Yevgeny Rouban [Fri, 1 Feb 2019 10:44:43 +0000 (10:44 +0000)]
Provide reason messages for unviable inlining
InlineCost's isInlineViable() is changed to return InlineResult
instead of bool. This provides messages for failure reasons and
allows to get more specific messages for cases where callsites
are not viable for inlining.
James Henderson [Fri, 1 Feb 2019 10:24:55 +0000 (10:24 +0000)]
[llvm-symbolizer][test] Rename and tweak tests using llvm-symbolizer
Prior to this change, there are a few tests called llvm-symbolizer* in
the DebugInfo test area. These really were testing either the DebugInfo
or Symbolizer library, rather than the llvm-symbolizer tool itself, so
this patch renames them to be clearer that they aren't explicitly tests
for llvm-symbolizer (such tests belong in test/tools/llvm-symbolizer).
This patch also reinstates the copying of a DWO file, removed previously
in r352752. The test needs this so that it could possibly fail.
Finally, some of the tests have been simplified slightly by removing
unnecessary switches and/or unused check-prefixes.
James Henderson [Fri, 1 Feb 2019 10:02:42 +0000 (10:02 +0000)]
[doc]Update String Error documentation in Programmer Manual
A while back, createStringError was added to provide easier construction
of StringError instances, especially with formatting options. Prior to
this patch, that the documentation only mentions the standard method of
using it. Since createStringError is slightly shorter to type, and also
provides the formatting options, this patch updates the Programmer's
Manual to use the new function in its examples, and to mention the
printf formatting options. It also fixes a small typo in one of the
examples and removes the unnecessary make_error_code call.
Oliver Stannard [Fri, 1 Feb 2019 09:23:51 +0000 (09:23 +0000)]

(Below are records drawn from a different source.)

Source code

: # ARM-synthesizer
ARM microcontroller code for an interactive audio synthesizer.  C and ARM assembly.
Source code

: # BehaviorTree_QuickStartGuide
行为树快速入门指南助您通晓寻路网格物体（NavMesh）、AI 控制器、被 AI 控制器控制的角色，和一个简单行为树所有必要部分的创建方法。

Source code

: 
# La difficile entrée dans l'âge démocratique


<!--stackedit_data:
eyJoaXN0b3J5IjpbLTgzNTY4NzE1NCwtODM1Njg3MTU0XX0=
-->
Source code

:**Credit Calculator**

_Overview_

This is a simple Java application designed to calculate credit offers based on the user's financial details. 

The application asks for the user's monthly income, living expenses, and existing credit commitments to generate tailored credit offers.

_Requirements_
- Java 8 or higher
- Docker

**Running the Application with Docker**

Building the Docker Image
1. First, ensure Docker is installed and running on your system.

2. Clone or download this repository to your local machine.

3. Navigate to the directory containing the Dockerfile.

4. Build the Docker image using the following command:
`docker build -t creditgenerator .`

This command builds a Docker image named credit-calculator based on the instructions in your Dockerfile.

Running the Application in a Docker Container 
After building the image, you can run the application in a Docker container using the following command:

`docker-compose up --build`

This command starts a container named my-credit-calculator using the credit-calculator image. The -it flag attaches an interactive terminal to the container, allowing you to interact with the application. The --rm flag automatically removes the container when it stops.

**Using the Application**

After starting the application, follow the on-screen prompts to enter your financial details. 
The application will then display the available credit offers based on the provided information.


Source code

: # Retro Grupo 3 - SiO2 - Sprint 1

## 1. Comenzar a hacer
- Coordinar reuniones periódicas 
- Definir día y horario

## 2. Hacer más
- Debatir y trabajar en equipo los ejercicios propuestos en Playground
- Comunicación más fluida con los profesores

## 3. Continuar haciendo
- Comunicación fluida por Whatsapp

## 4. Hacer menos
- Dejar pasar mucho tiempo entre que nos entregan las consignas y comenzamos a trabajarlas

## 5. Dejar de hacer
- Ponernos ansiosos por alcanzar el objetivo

[CodeGen] Don't scavenge non-saved regs in exception throwing functions
Previously, LiveRegUnits was assuming that if a block has no successors
and does not return, then no registers are live at the end of it
(because the end of the block is unreachable). This was causing the
register scavenger to use callee-saved registers to materialise stack
frame addresses without saving them in the prologue. This would normally
be fine, because the end of the block is unreachable, but this is not
legal if the block ends by throwing a C++ exception. If this happens,
the scratch register will be modified, but its previous value won't be
preserved, so it doesn't get restored by the exception unwinder.